第4話『あんこ玉くじの結果』

 それから、たっぷり数分は経ったでしょうか。


 沙羅さらちゃんが、『これだ!』と言わんばかりにあんこ玉のひとつに小さな指を向けました。



「これでええどす?」


「う!」


「ほんなら、お兄さんが抱っこしとりますから。うちが割りますー」


「お願いします」



 美麗みれいさんが、沙羅ちゃんの選んだあんこ玉を手に取り……パカっと割ってくれました。


 中身は……赤い小さなあんこの色が!!



「おや。いきなり大当たり」


「うー!」


「凄いです、沙羅ちゃん!!」



 さすがは、幸運の象徴であるケサランパサランです!!


 嬉しくて高い高いしてあげると、沙羅ちゃんも喜んで『きゃっきゃ』とはしゃいでいました。
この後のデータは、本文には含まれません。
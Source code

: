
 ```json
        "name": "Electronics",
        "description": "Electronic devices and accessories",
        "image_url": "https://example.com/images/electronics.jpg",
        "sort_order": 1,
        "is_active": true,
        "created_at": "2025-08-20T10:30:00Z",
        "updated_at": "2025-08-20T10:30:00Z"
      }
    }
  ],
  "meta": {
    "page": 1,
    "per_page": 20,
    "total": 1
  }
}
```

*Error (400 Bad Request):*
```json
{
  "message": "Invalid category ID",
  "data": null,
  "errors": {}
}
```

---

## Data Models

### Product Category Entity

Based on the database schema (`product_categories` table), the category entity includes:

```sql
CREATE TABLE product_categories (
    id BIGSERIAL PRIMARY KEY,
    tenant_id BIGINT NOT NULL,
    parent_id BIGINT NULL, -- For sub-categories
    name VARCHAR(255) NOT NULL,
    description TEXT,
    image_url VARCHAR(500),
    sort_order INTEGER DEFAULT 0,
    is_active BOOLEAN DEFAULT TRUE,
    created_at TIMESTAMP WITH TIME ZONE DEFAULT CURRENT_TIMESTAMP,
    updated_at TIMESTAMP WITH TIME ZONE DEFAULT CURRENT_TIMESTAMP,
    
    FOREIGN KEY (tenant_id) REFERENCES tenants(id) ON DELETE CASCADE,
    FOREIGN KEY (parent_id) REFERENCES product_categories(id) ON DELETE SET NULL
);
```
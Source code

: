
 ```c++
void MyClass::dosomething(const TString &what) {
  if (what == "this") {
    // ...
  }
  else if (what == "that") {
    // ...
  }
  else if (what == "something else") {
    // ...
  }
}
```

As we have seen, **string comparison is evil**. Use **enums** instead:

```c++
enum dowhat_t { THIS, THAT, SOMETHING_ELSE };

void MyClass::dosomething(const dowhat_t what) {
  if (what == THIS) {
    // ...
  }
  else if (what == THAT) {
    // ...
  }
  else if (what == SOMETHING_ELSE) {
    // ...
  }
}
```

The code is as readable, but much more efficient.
「ほんなら、この鯛もやけど。あんこ玉も美味しいえ? お嬢さんおひとつどうぞ?」


「う?」


「あの、実は……」



 美麗さんに、沙羅ちゃんの食生活を話しますと……美麗さんはお綺麗な眉間に皺を寄せました。



颯太ふうたはんが持ってた一部が? それも不思議やなあ? けんど、形態変化だけでなくご飯もこれまた特殊……ふぅん?」



 すると、何故か沙羅ちゃん用に割ったあんこ玉の一部を沙羅ちゃんの口に近づけたんです!?



「う?」


「こぉひぃやないけど……食べてみ? きっと口に合うで?」


「あんこですよ?」


「あんこやのに」


「まあまあ」



 なので、抱っこしている僕が受け取って……沙羅ちゃんのお口に寄せました。


 沙羅ちゃんはじーっと見つめていましたが、すぐにバクっとお口に入れたんです!?



「沙羅ちゃん!?」


「沙羅!?」


「うー!!」



 すぐに吐き出すかと思えば……コーヒーの豆かすの時のように、もぐもぐと食べていたんです!!
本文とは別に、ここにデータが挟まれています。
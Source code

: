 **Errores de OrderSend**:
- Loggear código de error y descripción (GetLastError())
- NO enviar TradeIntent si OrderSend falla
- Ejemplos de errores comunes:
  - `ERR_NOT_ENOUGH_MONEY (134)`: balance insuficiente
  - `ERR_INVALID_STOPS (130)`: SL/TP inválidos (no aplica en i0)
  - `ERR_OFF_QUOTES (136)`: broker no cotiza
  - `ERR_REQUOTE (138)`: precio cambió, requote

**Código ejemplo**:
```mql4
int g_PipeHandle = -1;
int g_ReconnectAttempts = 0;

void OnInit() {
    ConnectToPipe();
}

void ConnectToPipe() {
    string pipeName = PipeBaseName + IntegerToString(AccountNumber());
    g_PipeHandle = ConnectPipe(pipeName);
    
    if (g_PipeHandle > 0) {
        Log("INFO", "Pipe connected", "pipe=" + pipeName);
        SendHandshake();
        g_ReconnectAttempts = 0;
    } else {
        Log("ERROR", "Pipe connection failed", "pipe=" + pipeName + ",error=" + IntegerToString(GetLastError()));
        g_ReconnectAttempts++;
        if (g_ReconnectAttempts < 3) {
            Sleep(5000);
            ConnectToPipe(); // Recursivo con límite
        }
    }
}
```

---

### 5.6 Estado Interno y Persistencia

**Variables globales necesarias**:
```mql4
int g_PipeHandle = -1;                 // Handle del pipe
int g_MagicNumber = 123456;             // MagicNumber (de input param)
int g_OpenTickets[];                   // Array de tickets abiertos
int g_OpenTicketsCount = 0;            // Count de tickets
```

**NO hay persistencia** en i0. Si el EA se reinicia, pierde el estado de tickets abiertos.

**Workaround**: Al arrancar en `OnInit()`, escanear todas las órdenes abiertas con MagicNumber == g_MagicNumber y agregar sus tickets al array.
 僕もですが、賢也けんや君も初めて見たので驚きを隠せませんでした!!



「あー、多分あれだね?」



 事情をわかっていない僕らに、何か食べていた颯太君がわかったように何度も首を縦に振っていました。



「どういうことや?」


「沙羅は、もともとは僕が持ってたケサランパサランでしょう?」


「そう聞きましたが」


「まったくじゃないけど……影響が残ってたのかも。賢也君ならわかるでしょ? 僕ら座敷童子の好物」


「! 小豆か!!」


「だから、沙羅でも食べられたんじゃない? あくまで憶測だけど」


「……よかったです」



 ちゃんと、お菓子でもきちんとした食事を食べられるということが。


 思わず、沙羅ちゃんに頬擦りすると沙羅ちゃんは嬉しそうに声を上げてくださいました。
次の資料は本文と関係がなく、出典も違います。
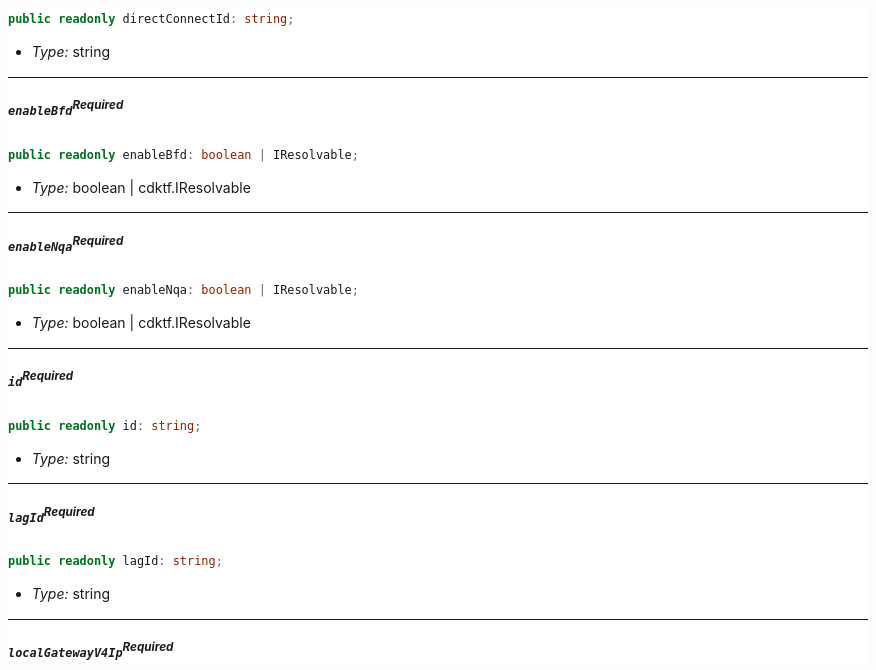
 ```typescript
public readonly directConnectId: string;
```

- *Type:* string

---

##### `enableBfd`<sup>Required</sup> <a name="enableBfd" id="@cdktf/provider-opentelekomcloud.dcVirtualInterfaceV2.DcVirtualInterfaceV2.property.enableBfd"></a>

```typescript
public readonly enableBfd: boolean | IResolvable;
```

- *Type:* boolean | cdktf.IResolvable

---

##### `enableNqa`<sup>Required</sup> <a name="enableNqa" id="@cdktf/provider-opentelekomcloud.dcVirtualInterfaceV2.DcVirtualInterfaceV2.property.enableNqa"></a>

```typescript
public readonly enableNqa: boolean | IResolvable;
```

- *Type:* boolean | cdktf.IResolvable

---

##### `id`<sup>Required</sup> <a name="id" id="@cdktf/provider-opentelekomcloud.dcVirtualInterfaceV2.DcVirtualInterfaceV2.property.id"></a>

```typescript
public readonly id: string;
```

- *Type:* string

---

##### `lagId`<sup>Required</sup> <a name="lagId" id="@cdktf/provider-opentelekomcloud.dcVirtualInterfaceV2.DcVirtualInterfaceV2.property.lagId"></a>

```typescript
public readonly lagId: string;
```

- *Type:* string

---

##### `localGatewayV4Ip`<sup>Required</sup> <a name="localGatewayV4Ip" id="@cdktf/provider-opentelekomcloud.dcVirtualInterfaceV2.DcVirtualInterfaceV2.property.localGatewayV4Ip"></a>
「お役に立ててよかったわぁ。せやったら、お兄さん達も」


「ええ」


「おん」



 くじの結果は、僕も一等。


 賢也君は何故か三等でした……。


 颯太君も、幸運の権化ということ一等です。


 沙羅ちゃんは、それから僕が千切りながら上げた鯛の和菓子は全部完食してくださいましたよ!!